Une imposante biographie d’Alexandre Jacob vient d’être publiée par l’Atelier de création libertaire. Pour remettre à l’heure quelques pendules.

Plusieurs biographes se sont intéressés au turbulent Alexandre Jacob (1879-1954). Citons Alain Sergent qui publia, en 1950, après une série d’entretiens avec l’intéressé, son livre Un Anarchiste de la Belle époque (réédité par les éditions Libertaires en 2005). Citons l’avocat William Caruchet qui, en 1993, publia Marius Jacob l’anarchiste-cambrioleur, préfacé par Alphonse Boudard, aux éditions Séguier. Citons enfin le journaliste Bernard Thomas qui sortit Les Vies d’Alexandre Jacob, en 1998, chez Fayard.

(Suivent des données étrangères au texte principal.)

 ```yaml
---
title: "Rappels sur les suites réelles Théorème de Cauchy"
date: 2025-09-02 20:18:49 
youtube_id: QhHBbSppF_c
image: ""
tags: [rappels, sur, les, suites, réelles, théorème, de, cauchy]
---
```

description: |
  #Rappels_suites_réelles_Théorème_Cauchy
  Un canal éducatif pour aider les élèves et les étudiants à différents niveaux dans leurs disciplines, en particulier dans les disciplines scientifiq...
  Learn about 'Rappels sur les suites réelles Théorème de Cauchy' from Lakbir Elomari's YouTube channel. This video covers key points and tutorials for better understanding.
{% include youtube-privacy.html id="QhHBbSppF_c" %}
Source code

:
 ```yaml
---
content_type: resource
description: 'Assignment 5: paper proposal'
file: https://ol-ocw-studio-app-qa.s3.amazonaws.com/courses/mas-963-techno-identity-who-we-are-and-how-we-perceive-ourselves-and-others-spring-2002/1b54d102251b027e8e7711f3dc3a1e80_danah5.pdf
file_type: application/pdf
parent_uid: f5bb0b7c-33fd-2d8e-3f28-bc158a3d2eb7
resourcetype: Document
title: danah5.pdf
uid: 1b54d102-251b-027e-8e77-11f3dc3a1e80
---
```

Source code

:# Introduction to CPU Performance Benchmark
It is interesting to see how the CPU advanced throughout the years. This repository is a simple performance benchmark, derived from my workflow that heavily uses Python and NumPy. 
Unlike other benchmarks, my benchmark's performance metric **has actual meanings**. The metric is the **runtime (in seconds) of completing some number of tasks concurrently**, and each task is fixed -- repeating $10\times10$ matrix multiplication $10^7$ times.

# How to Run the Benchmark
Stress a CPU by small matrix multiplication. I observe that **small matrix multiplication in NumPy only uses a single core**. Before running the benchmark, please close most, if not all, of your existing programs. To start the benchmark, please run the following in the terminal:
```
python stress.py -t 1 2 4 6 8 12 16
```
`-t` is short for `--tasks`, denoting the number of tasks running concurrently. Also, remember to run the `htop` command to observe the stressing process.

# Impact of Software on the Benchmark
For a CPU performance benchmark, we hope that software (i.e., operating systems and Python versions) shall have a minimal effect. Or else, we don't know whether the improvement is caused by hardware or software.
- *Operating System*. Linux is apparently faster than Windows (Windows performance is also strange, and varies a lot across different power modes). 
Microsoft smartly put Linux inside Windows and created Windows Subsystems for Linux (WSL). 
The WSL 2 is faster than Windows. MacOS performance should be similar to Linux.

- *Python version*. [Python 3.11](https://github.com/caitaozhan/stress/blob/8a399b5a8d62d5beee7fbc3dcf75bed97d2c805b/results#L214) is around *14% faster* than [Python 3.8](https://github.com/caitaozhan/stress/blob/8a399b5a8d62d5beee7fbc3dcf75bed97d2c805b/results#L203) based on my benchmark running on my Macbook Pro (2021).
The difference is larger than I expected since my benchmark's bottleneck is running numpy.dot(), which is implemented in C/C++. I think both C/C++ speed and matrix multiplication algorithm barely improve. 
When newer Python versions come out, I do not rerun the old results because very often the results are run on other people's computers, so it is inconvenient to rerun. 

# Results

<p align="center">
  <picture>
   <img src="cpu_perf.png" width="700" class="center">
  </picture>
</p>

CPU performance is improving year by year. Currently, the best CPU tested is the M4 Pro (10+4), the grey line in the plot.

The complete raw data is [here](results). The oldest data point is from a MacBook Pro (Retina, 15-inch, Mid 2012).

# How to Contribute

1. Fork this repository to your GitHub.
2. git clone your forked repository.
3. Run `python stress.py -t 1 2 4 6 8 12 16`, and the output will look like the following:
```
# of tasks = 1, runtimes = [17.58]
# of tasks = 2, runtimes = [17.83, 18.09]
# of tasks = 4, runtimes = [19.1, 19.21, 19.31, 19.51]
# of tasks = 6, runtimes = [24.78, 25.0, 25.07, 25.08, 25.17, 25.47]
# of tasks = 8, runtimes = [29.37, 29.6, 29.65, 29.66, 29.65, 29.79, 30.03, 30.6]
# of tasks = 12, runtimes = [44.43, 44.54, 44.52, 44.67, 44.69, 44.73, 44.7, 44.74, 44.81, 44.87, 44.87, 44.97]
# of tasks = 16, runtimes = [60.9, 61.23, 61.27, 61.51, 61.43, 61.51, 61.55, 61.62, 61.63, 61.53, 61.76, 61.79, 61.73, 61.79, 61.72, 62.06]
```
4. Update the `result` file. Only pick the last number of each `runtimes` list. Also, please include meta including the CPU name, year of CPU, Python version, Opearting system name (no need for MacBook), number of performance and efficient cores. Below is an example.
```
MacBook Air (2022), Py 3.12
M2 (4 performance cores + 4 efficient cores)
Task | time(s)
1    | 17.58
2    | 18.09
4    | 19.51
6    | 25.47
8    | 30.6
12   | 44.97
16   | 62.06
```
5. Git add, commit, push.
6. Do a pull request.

Aucune de ces approches ne satisfait Jean-Marc Delpech, professeur d’histoire-géo dans les Vosges. « Dans tous les cas l’anarchisme de Jacob passe au second plan. Cette idée est pourtant une constante chez Alexandre Jacob, explique l’auteur qui a par ailleurs soutenu une thèse de doctorat sur l’illégaliste en juin 2006 à l’université de Nancy. Les trois biographes n’ont pas su ou voulu profiter des renseignements mis à leur disposition pour tenter de saisir les finesses d’un acte que d’aucuns cantonnent au seul fait de droit commun : le vol. Leurs démarches visent à faire d’Alexandre Jacob le personnage d’un vrai roman. Jacob est certainement plus qu’un aventurier… »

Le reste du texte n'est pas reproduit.